The first impulse has never faded, but on the contrary my desire to serve you has grown ever more and more fervent. It is impossible to express in words the greatness of the inspiration which impels me but I pray God with all my heart that I may be able to give expression to my love in work—in acts. However humble they may be they will at least be utterly sincere.
And now I want to put before you my most earnest request:
May I come to your Ashram to study spinning and weaving, to learn to live your ideals and principles in daily life, and indeed to learn in what way I may hope to serve you in the future? In order to become a fit servant of your cause I feel the absolute necessity of that training and I will do my very best to be a not too unworthy pupil if you will accept me!
In the meantime I continue my preparations as best I can. I spin and weave (only with wool, nobody seeming to know about the management of cotton in France or England). With the aid of many kind Indian friends I perplex my head over long Hindustani exercises I read.
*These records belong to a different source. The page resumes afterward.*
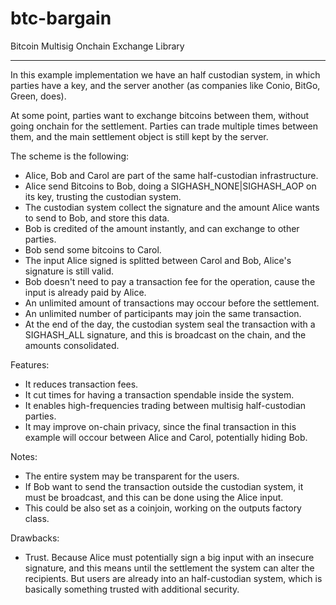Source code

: # btc-bargain
Bitcoin Multisig Onchain Exchange Library

---

In this example implementation we have an half custodian system, in which parties have a key, and the server another (as companies like Conio, BitGo, Green, does). 

At some point, parties want to exchange bitcoins between them, without going onchain for the settlement. Parties can trade multiple times between them, and the main settlement object is still kept by the server.

The scheme is the following:

- Alice, Bob and Carol are part of the same half-custodian infrastructure.
- Alice send Bitcoins to Bob, doing a SIGHASH_NONE|SIGHASH_AOP on its key, trusting the custodian system.
- The custodian system collect the signature and the amount Alice wants to send to Bob, and store this data.
- Bob is credited of the amount instantly, and can exchange to other parties.
- Bob send some bitcoins to Carol.
- The input Alice signed is splitted between Carol and Bob, Alice's signature is still valid.
- Bob doesn't need to pay a transaction fee for the operation, cause the input is already paid by Alice.
- An unlimited amount of transactions may occour before the settlement.
- An unlimited number of participants may join the same transaction.
- At the end of the day, the custodian system seal the transaction with a SIGHASH_ALL signature, and this is broadcast on the chain, and the amounts consolidated.

Features:

- It reduces transaction fees.
- It cut times for having a transaction spendable inside the system.
- It enables high-frequencies trading between multisig half-custodian parties.
- It may improve on-chain privacy, since the final transaction in this example will occour between Alice and Carol, potentially hiding Bob.

Notes:

- The entire system may be transparent for the users.
- If Bob want to send the transaction outside the custodian system, it must be broadcast, and this can be done using the Alice input.
- This could be also set as a coinjoin, working on the outputs factory class.

Drawbacks:

- Trust. Because Alice must potentially sign a big input with an insecure signature, and this means until the settlement the system can alter the recipients. But users are already into an half-custodian system, which is basically something trusted with additional security.
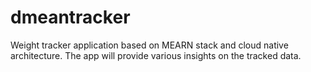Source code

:# dmeantracker
Weight tracker application based on MEARN stack and cloud native architecture.
The app will provide various insights on the tracked data.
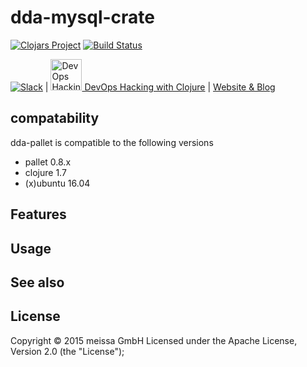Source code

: # dda-mysql-crate

[![Clojars Project](https://img.shields.io/clojars/v/dda/dda-mariadb-crate.svg)](https://clojars.org/dda/dda-mariadb-crate)
[![Build Status](https://travis-ci.org/DomainDrivenArchitecture/dda-mariadb-crate.svg?branch=master)](https://travis-ci.org/DomainDrivenArchitecture/dda-mariadb-crate)

[![Slack](https://img.shields.io/badge/chat-clojurians-green.svg?style=flat)](https://clojurians.slack.com/messages/#dda-pallet/) | [<img src="https://domaindrivenarchitecture.org/img/meetup.svg" width=50 alt="DevOps Hacking with Clojure Meetup"> DevOps Hacking with Clojure](https://www.meetup.com/de-DE/preview/dda-pallet-DevOps-Hacking-with-Clojure) | [Website & Blog](https://domaindrivenarchitecture.org)

## compatability
dda-pallet is compatible to the following versions
 * pallet 0.8.x
 * clojure 1.7
 * (x)ubuntu 16.04

## Features


## Usage


## See also


## License
Copyright © 2015 meissa GmbH
Licensed under the Apache License, Version 2.0 (the "License");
What a revelation is that reading! The more I enter into Indian thought, the more I feel as if I were reaching at last, a long lost home.
In matters of daily life I simplify as much as is possible under present circumstances. I have given up the drinking of all wines, beers or spirits, and I no longer eat meat of any kind.
My being is filled with a great joy and a great anguish. The joy of giving all I have to you and to your people and the anguish of being able to give so little.
I pine for the day when I shall come to India. Alas, there are still five months to wait! I reach Bombay on November 6th, and if I am permitted to join the Ashram I will take the train that evening arriving at Ahmedabad the next morning.
Dear Master, may I come?
Please do not think of troubling to reply to this letter yourself, but perhaps you could send me a word of answer through someone else.
Ever your humble and most devoted servant,
PS. Enclosed are two little samples of wool which I have spun.